Le dichiarazioni di Klay Thompson sul nuovo possibile ruolo da sesto uomo degli Warriors

Finora non è stata una stagione facile per Klay Thompson anzi: 17 punti di media con appena il 41.5% dal campo e il 36.8% da 3 punti, ben al di sotto dei suoi standard. Nell’ultimo periodo, un periodo particolarmente complicato al tiro ha ulteriormente peggiorato la sua situazione, portando Steve Kerr a tenerlo seduto in alcuni finali di partita.

Infine, nell’incontro di stanotte contro i Jazz, il coach degli Warriors ha addirittura optato per l’esclusione dal quintetto titolare, preferendo il rookie Brandin Podziemski.

Al netto delle prestazioni deludenti, rimane una condizione non semplice da accettare per un giocatore con il passato di Thompson, che ha però risposto in grande stile, segnando 35 punti.

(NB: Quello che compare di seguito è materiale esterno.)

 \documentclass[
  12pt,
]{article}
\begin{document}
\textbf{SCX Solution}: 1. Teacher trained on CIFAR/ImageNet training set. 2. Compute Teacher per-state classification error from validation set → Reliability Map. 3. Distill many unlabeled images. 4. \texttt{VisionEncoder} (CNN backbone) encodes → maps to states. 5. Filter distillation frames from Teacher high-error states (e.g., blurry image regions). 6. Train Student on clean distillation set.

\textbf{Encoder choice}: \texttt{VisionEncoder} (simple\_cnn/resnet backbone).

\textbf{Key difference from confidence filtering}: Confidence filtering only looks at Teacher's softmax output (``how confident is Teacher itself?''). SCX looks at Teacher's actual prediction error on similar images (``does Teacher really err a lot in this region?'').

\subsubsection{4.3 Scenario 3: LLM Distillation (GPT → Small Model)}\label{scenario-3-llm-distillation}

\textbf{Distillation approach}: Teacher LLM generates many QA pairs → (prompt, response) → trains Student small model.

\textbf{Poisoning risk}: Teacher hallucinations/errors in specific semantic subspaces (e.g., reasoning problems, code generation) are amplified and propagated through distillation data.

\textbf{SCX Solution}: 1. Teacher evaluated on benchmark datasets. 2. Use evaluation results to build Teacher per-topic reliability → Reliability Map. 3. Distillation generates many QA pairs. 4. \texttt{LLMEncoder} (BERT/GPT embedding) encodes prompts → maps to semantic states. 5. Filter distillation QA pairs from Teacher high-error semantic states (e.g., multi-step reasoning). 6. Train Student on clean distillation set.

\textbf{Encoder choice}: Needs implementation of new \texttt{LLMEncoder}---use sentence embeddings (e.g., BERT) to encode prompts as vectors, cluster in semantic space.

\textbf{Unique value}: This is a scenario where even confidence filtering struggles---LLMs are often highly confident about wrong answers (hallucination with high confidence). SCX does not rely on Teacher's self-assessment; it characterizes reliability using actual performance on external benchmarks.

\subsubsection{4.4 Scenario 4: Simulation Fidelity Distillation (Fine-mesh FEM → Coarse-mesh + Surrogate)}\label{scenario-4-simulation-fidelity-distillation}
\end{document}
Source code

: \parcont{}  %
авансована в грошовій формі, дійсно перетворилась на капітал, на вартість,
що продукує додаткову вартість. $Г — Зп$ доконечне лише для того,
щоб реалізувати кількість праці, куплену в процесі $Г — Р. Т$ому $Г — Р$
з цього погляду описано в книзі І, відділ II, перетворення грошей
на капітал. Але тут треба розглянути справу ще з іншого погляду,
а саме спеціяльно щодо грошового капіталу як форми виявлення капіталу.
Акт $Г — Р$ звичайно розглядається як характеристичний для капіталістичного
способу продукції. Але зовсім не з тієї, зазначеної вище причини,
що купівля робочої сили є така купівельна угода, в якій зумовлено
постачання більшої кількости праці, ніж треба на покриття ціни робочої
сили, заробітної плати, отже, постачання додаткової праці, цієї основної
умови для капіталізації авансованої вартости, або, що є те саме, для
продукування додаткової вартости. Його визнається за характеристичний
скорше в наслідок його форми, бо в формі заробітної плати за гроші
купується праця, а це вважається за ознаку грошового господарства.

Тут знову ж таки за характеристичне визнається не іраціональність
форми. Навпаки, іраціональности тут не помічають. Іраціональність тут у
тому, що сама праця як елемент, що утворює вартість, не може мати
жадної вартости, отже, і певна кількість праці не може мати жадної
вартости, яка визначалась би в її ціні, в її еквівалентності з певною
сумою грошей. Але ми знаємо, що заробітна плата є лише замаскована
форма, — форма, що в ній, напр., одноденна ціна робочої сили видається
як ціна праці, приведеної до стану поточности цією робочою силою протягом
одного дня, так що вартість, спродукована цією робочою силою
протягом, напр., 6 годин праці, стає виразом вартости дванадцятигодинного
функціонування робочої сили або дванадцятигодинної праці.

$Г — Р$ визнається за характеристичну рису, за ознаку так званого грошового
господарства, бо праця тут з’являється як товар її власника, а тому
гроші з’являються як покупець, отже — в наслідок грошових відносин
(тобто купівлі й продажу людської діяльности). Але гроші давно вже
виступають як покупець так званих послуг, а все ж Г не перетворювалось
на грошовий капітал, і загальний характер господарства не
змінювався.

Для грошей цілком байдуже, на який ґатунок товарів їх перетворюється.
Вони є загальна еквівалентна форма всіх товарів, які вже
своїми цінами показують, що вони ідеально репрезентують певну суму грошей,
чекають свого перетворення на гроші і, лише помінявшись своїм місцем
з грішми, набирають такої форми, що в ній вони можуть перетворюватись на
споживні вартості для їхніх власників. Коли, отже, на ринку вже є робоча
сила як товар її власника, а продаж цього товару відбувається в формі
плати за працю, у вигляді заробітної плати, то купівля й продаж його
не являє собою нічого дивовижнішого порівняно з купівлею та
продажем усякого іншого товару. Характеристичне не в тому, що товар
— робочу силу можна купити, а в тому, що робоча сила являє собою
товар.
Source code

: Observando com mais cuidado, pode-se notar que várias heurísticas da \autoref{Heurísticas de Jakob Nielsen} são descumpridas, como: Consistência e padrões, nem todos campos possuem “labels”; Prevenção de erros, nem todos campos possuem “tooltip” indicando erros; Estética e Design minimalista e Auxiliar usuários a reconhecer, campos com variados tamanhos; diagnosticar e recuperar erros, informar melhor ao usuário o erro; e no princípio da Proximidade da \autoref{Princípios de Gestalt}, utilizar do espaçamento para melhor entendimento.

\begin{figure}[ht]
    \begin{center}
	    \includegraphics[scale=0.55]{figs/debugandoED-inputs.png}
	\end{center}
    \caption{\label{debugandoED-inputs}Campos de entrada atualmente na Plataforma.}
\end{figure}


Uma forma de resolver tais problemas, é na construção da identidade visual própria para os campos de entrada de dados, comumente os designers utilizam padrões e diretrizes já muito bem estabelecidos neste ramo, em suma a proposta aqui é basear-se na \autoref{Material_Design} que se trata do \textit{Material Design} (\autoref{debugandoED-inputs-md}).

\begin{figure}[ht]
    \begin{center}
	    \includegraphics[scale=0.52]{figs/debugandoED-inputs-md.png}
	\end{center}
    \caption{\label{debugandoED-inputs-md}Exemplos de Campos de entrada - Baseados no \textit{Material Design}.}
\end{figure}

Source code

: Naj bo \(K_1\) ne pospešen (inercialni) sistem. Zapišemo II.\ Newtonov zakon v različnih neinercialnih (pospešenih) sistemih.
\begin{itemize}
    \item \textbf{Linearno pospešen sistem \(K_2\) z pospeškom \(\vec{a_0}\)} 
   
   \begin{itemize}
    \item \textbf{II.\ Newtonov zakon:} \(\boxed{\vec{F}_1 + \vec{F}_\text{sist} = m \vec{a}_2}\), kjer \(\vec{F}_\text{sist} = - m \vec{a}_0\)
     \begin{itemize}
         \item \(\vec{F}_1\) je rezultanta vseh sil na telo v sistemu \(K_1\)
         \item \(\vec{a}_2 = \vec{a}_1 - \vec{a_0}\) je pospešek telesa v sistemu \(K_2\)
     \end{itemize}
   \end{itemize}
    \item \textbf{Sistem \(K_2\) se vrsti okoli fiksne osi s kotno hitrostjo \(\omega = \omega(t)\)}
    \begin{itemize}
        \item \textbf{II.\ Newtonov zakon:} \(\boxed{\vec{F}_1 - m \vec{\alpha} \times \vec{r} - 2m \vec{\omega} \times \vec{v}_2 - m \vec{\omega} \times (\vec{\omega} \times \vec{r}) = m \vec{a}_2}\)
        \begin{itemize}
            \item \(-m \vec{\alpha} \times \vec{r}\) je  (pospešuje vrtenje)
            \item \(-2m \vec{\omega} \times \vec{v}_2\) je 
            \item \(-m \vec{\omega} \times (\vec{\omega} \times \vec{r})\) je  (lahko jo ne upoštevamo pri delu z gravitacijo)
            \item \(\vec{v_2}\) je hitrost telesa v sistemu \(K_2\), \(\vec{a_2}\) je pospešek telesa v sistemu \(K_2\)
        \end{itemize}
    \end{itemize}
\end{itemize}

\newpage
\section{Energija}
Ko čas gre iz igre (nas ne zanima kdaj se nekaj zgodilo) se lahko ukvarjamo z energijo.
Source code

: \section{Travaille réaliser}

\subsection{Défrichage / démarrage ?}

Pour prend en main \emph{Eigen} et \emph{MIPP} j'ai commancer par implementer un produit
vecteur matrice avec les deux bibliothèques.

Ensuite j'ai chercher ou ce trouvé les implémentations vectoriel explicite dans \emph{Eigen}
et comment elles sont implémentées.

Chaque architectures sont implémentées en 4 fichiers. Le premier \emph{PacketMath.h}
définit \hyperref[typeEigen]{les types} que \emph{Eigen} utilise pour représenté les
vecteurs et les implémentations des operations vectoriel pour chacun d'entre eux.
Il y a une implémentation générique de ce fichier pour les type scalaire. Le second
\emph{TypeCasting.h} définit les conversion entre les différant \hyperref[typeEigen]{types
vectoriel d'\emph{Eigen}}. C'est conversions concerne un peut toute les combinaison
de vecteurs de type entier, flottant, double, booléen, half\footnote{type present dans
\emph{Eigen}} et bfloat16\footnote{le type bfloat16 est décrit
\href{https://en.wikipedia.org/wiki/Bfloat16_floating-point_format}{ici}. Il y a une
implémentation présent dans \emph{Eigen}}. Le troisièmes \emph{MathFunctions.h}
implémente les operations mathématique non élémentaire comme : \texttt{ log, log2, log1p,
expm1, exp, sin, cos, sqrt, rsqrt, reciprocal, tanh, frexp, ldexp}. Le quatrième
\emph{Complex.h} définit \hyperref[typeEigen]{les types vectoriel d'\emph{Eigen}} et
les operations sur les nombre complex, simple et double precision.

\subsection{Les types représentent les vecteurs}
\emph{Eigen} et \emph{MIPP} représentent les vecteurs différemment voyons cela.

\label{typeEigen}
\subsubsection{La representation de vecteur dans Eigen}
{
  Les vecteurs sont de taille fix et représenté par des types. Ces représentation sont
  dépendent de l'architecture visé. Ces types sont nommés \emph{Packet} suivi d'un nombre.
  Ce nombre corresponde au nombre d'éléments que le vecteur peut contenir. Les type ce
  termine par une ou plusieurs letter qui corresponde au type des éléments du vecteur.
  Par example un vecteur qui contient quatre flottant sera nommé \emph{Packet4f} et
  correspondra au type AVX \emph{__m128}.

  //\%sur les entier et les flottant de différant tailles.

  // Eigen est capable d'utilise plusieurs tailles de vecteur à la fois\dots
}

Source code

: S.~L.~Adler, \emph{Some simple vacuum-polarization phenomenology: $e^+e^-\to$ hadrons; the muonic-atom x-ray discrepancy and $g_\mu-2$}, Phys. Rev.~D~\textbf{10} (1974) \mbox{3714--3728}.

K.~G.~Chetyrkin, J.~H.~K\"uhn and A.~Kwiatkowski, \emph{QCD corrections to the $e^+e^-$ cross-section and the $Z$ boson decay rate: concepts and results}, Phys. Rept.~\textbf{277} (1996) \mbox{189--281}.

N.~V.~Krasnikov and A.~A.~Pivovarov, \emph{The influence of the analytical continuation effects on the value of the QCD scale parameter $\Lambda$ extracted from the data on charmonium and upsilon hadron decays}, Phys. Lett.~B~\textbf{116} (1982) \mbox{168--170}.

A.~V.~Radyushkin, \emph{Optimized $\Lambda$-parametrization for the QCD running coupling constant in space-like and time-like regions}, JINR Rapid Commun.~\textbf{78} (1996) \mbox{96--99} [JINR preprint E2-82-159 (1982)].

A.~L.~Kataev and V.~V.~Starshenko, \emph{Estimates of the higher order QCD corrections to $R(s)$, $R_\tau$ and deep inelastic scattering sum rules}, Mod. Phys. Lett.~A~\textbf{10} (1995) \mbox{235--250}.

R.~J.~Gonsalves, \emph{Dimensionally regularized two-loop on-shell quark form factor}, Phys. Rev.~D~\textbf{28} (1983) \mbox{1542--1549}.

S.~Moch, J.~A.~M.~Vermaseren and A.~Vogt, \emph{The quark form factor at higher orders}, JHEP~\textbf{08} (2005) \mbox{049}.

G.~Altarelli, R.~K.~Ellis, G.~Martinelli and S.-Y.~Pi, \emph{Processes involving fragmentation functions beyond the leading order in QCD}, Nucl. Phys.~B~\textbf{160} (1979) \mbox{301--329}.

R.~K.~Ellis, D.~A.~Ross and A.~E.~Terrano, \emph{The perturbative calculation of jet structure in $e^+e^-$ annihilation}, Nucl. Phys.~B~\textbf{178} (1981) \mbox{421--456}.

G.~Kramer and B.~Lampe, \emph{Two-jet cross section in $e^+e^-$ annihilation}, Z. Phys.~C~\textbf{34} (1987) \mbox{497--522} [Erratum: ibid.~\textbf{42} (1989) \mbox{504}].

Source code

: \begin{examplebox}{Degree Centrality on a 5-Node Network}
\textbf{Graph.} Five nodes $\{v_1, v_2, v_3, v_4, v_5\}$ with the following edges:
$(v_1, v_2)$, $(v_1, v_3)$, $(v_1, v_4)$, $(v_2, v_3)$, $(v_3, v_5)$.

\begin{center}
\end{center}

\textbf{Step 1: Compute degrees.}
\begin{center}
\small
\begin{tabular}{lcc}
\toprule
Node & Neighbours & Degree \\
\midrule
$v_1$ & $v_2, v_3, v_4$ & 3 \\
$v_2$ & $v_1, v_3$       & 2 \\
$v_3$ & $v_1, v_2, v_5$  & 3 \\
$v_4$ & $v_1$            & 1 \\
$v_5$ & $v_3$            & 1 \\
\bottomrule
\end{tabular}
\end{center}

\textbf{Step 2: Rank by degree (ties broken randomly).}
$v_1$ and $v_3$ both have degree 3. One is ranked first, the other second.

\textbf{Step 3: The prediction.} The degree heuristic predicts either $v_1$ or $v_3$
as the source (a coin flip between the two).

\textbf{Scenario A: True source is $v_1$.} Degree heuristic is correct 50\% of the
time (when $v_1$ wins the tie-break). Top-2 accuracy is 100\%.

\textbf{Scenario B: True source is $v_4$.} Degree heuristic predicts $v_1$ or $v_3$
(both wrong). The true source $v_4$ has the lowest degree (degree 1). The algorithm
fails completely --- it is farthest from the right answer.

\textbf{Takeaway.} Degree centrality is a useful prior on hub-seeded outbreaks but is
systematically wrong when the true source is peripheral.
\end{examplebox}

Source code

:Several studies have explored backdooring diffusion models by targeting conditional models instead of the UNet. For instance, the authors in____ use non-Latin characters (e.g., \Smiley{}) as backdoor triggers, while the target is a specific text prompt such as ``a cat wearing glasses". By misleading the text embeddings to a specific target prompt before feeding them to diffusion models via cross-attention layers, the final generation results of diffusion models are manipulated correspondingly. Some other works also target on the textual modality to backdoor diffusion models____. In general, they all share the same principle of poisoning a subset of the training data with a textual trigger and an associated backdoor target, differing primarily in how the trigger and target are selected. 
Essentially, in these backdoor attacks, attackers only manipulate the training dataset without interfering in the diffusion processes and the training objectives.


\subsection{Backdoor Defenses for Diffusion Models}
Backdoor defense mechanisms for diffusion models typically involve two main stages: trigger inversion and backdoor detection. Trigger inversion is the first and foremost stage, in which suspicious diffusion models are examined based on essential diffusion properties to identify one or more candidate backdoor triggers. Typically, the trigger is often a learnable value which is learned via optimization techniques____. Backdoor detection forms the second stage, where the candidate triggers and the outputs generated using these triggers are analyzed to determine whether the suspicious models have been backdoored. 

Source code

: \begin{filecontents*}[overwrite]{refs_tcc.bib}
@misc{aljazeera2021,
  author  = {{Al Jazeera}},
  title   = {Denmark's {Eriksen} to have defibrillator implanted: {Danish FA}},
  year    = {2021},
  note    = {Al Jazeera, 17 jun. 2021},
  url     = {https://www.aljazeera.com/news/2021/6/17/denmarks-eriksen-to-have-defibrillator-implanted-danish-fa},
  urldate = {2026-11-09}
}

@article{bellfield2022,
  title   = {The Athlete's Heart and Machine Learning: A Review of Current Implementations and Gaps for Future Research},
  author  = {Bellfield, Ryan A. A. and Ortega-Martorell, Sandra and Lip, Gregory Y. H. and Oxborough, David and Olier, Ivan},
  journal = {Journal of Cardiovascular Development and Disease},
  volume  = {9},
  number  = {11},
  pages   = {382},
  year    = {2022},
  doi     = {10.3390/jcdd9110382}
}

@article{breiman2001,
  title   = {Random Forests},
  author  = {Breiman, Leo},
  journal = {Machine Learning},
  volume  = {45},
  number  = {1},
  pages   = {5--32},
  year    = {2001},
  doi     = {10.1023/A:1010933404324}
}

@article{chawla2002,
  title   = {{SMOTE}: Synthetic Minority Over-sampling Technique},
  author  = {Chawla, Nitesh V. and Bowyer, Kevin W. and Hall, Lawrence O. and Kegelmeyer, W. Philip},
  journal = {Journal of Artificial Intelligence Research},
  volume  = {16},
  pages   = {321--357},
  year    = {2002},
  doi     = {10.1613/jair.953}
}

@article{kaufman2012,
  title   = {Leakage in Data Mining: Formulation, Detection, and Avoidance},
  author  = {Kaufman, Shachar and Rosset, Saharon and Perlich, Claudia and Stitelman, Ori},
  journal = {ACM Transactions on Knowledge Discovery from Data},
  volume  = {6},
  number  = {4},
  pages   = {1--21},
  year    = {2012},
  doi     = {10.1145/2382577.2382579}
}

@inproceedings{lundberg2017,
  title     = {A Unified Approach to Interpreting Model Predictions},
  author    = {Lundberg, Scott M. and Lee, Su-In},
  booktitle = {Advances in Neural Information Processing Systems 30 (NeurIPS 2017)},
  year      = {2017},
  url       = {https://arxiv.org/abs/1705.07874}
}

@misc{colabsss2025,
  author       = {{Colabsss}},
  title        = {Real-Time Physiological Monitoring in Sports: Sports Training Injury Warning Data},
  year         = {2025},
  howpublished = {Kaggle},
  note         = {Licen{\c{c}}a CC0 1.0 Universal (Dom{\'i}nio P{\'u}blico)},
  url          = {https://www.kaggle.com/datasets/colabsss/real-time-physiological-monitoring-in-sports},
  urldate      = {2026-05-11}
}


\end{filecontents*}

Nel post-partita, Klay si è detto disposto ad accettare un ruolo diverso:


Stamattina io e Steve ne abbiamo parlato e io potevo fare due cose: tenere il broncio oppure rispondere, e oggi ho fatto la seconda.

Ho realizzato che avrei giocato comunque molti minuti. Quando parti dalla panchina devi solamente lasciare da parte il tuo ego e tutta quella roba. Ho pensato a Manu Ginobili: quell’uomo ha quattro anelli e una medaglia d’oro, ed è uscito dalla panchina per tutta la sua carriera, e nessuno gli manca di rispetto per questo. E’ uno dei grandi della storia NBA.

Quindi l’ho accettato, perché me lo meritavo. Ieri non avevo risposto bene al fatto di non essere in campo a fine partita, mi sono lamentato con gli assistenti. Oggi prima della partita mi sono scusato con loro, e questo mi ha aiutato ad essere me stesso in campo.